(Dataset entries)
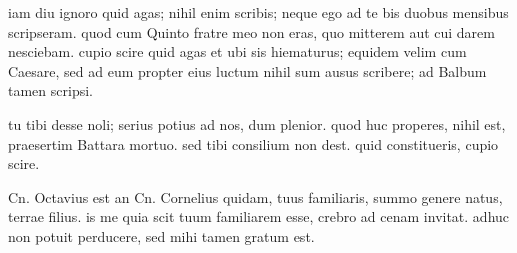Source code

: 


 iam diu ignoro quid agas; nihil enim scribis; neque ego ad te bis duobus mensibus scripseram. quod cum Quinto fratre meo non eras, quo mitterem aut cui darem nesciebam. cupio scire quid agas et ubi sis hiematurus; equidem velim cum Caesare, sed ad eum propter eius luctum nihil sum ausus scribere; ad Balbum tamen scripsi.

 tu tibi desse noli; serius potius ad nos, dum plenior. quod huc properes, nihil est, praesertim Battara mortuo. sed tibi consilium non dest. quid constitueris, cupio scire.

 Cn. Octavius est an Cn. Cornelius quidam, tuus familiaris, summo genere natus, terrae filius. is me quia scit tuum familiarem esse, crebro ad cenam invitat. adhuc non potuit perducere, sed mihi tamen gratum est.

* * *

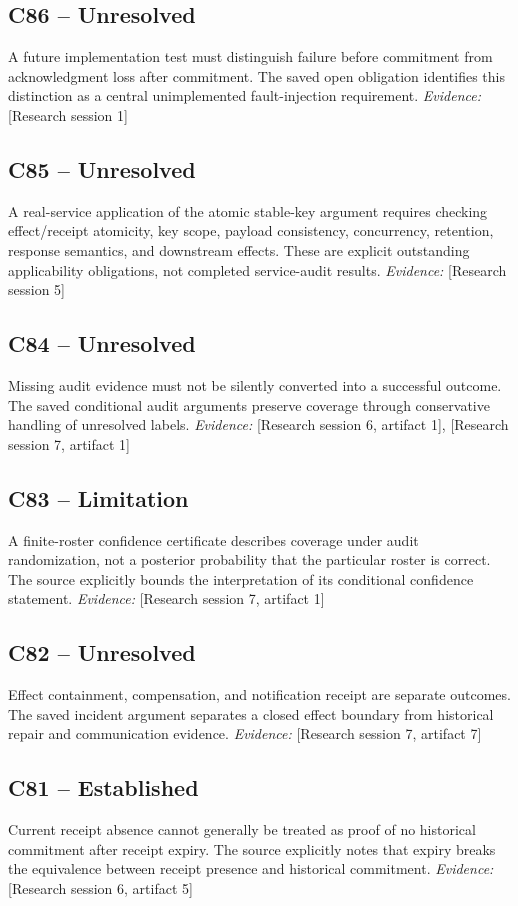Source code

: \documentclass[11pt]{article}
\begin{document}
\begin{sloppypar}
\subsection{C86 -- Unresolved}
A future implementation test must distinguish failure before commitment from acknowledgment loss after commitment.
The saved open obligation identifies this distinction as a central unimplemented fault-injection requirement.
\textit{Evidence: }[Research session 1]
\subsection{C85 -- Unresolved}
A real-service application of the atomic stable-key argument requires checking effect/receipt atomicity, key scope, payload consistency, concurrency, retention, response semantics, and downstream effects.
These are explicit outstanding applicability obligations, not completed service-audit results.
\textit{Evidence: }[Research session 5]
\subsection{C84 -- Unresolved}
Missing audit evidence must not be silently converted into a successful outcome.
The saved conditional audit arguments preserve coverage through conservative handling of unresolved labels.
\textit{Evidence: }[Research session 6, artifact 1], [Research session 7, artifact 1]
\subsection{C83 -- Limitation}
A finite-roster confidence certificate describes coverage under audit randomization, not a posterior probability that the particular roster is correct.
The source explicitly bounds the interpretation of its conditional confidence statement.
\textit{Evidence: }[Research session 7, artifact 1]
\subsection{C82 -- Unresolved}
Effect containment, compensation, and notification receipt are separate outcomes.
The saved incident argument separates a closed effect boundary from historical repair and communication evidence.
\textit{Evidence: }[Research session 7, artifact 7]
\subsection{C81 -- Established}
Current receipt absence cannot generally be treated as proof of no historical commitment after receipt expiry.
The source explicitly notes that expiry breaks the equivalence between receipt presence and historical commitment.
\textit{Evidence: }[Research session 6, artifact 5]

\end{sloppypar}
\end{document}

---

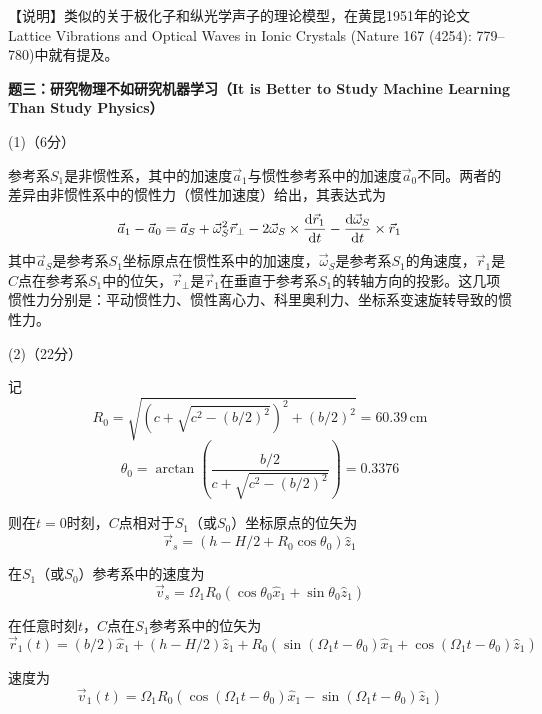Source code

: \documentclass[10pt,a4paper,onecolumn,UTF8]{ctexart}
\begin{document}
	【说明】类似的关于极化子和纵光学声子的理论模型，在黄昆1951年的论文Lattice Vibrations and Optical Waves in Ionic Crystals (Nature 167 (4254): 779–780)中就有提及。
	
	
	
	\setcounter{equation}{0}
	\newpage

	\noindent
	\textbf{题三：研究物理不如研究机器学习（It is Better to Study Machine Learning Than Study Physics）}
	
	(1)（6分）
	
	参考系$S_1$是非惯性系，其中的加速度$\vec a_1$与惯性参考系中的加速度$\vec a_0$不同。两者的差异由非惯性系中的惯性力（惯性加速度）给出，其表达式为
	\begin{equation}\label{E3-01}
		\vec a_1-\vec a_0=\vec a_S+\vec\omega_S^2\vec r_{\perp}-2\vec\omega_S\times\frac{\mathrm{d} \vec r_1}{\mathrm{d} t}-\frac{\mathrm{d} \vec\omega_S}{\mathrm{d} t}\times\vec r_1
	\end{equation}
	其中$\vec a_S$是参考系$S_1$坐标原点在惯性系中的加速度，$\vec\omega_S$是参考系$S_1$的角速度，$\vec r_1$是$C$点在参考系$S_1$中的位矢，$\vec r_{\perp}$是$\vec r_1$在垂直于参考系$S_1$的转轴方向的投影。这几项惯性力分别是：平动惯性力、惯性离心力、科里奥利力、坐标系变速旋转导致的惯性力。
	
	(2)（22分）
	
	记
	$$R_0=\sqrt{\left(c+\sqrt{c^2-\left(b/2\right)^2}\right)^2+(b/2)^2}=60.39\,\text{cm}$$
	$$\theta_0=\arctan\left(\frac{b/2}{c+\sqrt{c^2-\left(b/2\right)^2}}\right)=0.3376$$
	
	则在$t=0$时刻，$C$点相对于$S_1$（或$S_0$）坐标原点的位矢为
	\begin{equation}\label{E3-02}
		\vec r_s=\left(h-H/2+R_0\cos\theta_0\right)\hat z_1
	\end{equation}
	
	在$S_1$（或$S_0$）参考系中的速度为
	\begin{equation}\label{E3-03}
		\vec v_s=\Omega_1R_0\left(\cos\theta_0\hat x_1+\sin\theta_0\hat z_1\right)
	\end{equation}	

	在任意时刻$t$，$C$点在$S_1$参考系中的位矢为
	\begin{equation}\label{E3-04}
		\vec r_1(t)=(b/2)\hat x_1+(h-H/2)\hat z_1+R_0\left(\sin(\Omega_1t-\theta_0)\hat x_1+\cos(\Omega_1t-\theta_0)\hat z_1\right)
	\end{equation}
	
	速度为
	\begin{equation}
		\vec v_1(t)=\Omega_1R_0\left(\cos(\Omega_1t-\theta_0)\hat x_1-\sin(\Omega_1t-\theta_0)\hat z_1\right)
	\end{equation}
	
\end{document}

Work required>
The lines holding the word "must" are the answer. Find them in the entries and copy them.

Result of this exercise>
A future implementation test must distinguish failure before commitment from acknowledgment loss after commitment.
Missing audit evidence must not be silently converted into a successful outcome.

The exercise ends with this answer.